• [WHAT YOU ARE ASKED TO DO]: For the records below, say how many lines contain the string "cdots". Give the number only.
※
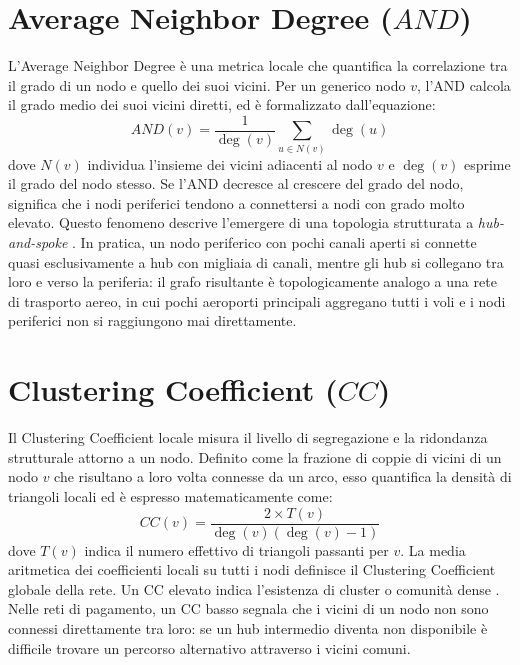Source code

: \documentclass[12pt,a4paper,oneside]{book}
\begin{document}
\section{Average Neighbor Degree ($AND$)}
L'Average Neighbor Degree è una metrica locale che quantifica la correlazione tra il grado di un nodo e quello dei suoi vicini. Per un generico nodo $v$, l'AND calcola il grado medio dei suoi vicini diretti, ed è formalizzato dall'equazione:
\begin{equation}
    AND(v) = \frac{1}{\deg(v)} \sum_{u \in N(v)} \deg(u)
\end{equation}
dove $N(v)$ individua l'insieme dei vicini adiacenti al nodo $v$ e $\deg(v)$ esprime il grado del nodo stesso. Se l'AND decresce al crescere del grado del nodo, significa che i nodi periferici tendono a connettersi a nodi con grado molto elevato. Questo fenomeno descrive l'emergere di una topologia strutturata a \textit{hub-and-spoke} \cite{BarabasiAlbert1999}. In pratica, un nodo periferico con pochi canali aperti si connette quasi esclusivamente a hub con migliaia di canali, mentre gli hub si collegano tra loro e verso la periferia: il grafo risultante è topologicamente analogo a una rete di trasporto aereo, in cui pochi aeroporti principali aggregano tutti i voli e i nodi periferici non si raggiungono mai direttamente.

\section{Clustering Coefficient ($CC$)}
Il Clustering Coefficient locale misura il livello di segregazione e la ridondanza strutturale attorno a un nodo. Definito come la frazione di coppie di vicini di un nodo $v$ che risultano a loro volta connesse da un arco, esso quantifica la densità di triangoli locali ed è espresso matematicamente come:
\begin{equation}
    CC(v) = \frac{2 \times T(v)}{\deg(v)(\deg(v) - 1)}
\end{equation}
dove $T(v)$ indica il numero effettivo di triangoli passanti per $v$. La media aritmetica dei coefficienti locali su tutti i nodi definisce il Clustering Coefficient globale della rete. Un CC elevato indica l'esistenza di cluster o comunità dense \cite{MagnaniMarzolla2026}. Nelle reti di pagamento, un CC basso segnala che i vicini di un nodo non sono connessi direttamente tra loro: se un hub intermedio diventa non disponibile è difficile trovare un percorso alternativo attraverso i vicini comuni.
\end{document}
※
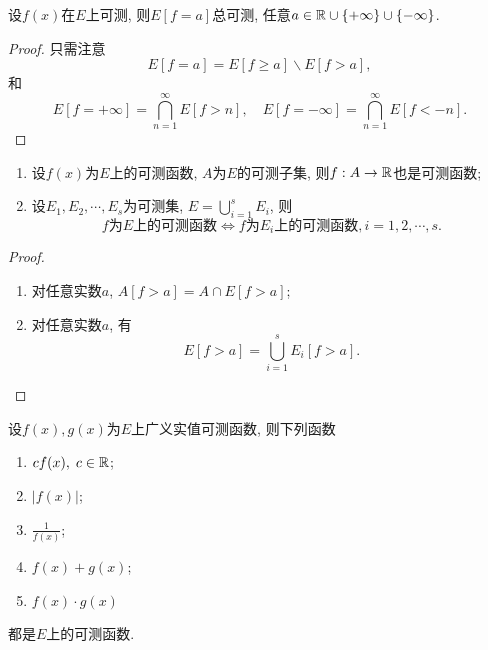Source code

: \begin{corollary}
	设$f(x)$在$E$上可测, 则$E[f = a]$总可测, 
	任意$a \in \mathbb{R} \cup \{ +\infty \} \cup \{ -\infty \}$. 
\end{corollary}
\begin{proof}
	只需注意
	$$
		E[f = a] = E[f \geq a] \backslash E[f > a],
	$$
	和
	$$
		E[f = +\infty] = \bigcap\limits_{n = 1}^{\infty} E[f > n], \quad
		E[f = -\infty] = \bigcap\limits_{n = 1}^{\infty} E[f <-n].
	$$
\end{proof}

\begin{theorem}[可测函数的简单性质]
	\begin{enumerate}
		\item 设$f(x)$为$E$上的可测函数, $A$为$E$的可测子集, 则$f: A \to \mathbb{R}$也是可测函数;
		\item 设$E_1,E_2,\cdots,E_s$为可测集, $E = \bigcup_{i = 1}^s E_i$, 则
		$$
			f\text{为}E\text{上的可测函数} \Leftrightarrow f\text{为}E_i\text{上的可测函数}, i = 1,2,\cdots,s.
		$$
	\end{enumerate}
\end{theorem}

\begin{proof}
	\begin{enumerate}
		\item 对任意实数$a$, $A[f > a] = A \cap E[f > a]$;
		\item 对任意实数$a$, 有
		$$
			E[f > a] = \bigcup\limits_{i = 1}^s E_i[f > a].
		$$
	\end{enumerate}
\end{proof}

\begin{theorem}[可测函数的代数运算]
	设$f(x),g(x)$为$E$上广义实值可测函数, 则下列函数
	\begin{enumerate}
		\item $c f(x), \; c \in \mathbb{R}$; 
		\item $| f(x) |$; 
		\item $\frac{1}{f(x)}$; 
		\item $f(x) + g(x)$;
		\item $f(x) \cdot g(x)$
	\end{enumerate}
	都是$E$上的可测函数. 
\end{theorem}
※
• [OUTPUT OF THE EXERCISE]: 2